I've Seen Bigger Muscles On Worms, Robin

Daredevil: Underboss, Out (Marvel 2003)

"Next issue -- someone dies! Major shakeups for our hero! And nothing will ever be the same again!"

We've all heard this one. It might be that the writer is going to kill off the main character's girlfriend (and it is always girlfriend) and make the main character into a vengeance-obsessed lunatic for a few issues until our hero is really close to breaking his sacred vow and taking a human life -- or maybe the main character is going to die for half of one issue, and then be resurrected under strange circumstances -- or maybe the main character is going to adjust his costume.

When your favorite Marvel or DC title promises something like this, it typically means that you are going to get a few issues of elevated action, sometimes good, sometimes totally out of character, but eventually your hero will hit the bad guy over the head, knocking him out, (causing no brain trauma) and go back to their normal life.

Real change and genuine shake-ups in franchise continuity are pretty rare. For years, the best example was that of Jean Grey, Phoenix, who died in one of the most well-beloved X-Men stories ever written, and who stayed dead for fiveish years. Then in 1985 Marvel decided it would be fun to reunite the five original X-Men, so they undid all the pathos and tears of millions of fans and revealed that she was never really dead. (Jean Grey died again in 2003, and has actually stayed dead since, but that's mostly because the writers replaced her with the much more interesting Emma Frost.)

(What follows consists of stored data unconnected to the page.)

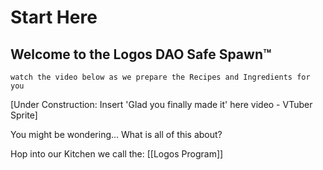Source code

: # Start Here
## Welcome to the Logos DAO Safe Spawn™
	watch the video below as we prepare the Recipes and Ingredients for you

[Under Construction: Insert 'Glad you finally made it' here video - VTuber Sprite]

You might be wondering... What is all of this about?

Hop into our Kitchen we call the: [[Logos Program]]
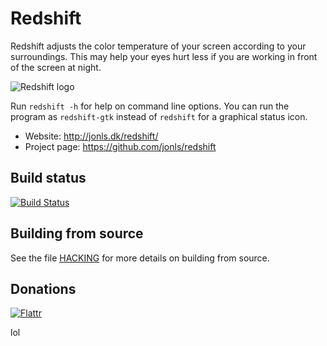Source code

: 
Redshift
========

Redshift adjusts the color temperature of your screen according to
your surroundings. This may help your eyes hurt less if you are
working in front of the screen at night.

![Redshift logo](http://jonls.dk/assets/redshift-icon-256.png)

Run `redshift -h` for help on command line options. You can run the program
as `redshift-gtk` instead of `redshift` for a graphical status icon.

* Website: http://jonls.dk/redshift/
* Project page: https://github.com/jonls/redshift

Build status
------------

[![Build Status](https://travis-ci.org/jonls/redshift.svg?branch=master)](https://travis-ci.org/jonls/redshift)

Building from source
--------------------

See the file [HACKING](HACKING.md) for more details on building from source.

Donations
---------

[![Flattr](http://api.flattr.com/button/flattr-badge-large.png)](https://flattr.com/thing/57936/Redshift)

lol
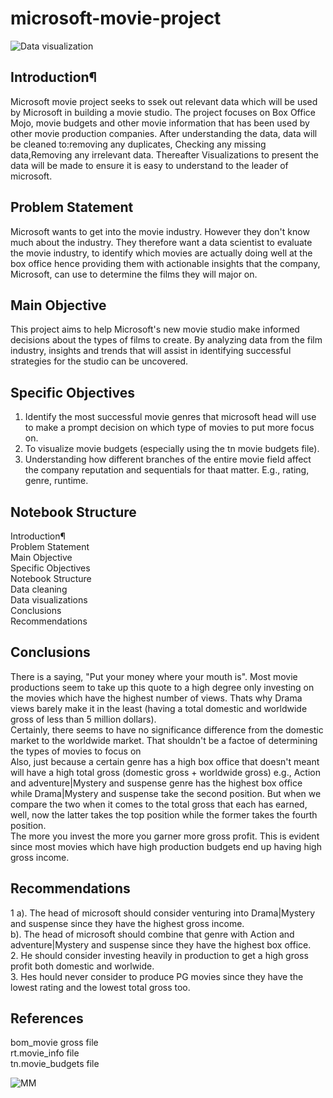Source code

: # microsoft-movie-project
![Data visualization](https://github.com/MuchiriKinyua/microsoft-movie-project/assets/113877377/28af2939-57ca-4dc9-8c1e-b3b9edf3b9ff)

## Introduction¶
Microsoft movie project seeks to ssek out relevant data which will be used by Microsoft in building a movie studio. The project focuses on Box Office Mojo, movie budgets and other movie information that has been used by other movie production companies.
After understanding the data, data will be cleaned to:removing any duplicates, Checking any missing data,Removing any irrelevant data. 
Thereafter Visualizations to present the data will be made to ensure it is easy to understand to the leader of microsoft.
## Problem Statement
Microsoft wants to get into the movie industry. However they don't know much about the industry. They therefore want a data scientist to evaluate the movie industry, to identify which movies are actually doing well at the box office hence providing them with actionable insights that the company, Microsoft, can use to determine the films they will major on.
## Main Objective
This project aims to help Microsoft's new movie studio make informed decisions about the types of films to create. By analyzing data from the film industry, insights and trends that will assist in identifying successful strategies for the studio can be uncovered.
## Specific Objectives
1. Identify the most successful movie genres that microsoft head will use to make a prompt decision on which type of movies to put more focus on. </br>
2. To visualize movie budgets (especially using the tn movie budgets file). </br>
3. Understanding how different branches of the entire movie field affect the company reputation and sequentials for thaat matter. E.g., rating, genre, runtime. 
## Notebook Structure
 Introduction¶ </br>
 Problem Statement </br>
 Main Objective </br>
 Specific Objectives </br>
 Notebook Structure </br>
 Data cleaning </br>
 Data visualizations </br>
 Conclusions </br>
 Recommendations </br>
## Conclusions
There is a saying, "Put your money where your mouth is". Most movie productions seem to take up this quote to a high degree only investing on the movies which have the highest number of views. Thats why Drama views barely make it in the least (having a total domestic and worldwide gross of less than 5 million dollars). </br>
Certainly, there seems to have no significance difference from the domestic market to the worldwide market. That shouldn't be a factoe of determining the types of movies to focus on </br>
Also, just because a certain genre has a high box office that doesn't meant will have a high total gross (domestic gross + worldwide gross) e.g., Action and adventure|Mystery and suspense genre has the highest box office while Drama|Mystery and suspense take the second position. But when we compare the two when it comes to the total gross that each has earned, well, now the latter takes the top position while the former takes the fourth position. </br>
The more you invest the more you garner more gross profit. This is evident since most movies which have  high production budgets end up having high gross income.
## Recommendations
1 a). The head of microsoft should consider venturing into Drama|Mystery and suspense since they have the highest gross income. </br>
 b). The head of microsoft should combine that genre with Action and adventure|Mystery and suspense since they have the highest box office. </br>
2. He should consider investing heavily in production to get a high gross profit both domestic and worlwide. </br>
3. Hes hould never consider to produce PG movies since they have the lowest rating and the lowest total gross too.
## References
bom_movie gross file </br>
rt.movie_info file </br>
tn.movie_budgets file </br>

![MM](https://github.com/MuchiriKinyua/microsoft-movie-project/assets/113877377/a419940a-0304-4c59-b466-8f85d2ef40b9)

This month and next, true believer, we look at two Marvel heroes -- Daredevil and Spider-Man -- who went through very similar shake-ups a few years ago. Daredevil pulled off the shake-up with dizzying style, and then outdid himself and outdid himself again until he cemented its place as the best book at Marvel, while Spidey flailed about confused, and finally whimpered to a retcon that undid all the damage.

Spoiler warning: It's impossible to talk about these two stories without giving away THE ULTIMATE PLOT TWIST OF ALL TWISTINESS. You can still enjoy both stories knowing what will happen, but I have to warn you for the Daredevil story's sake: if you don't want it to be spoiled, go out and read it now.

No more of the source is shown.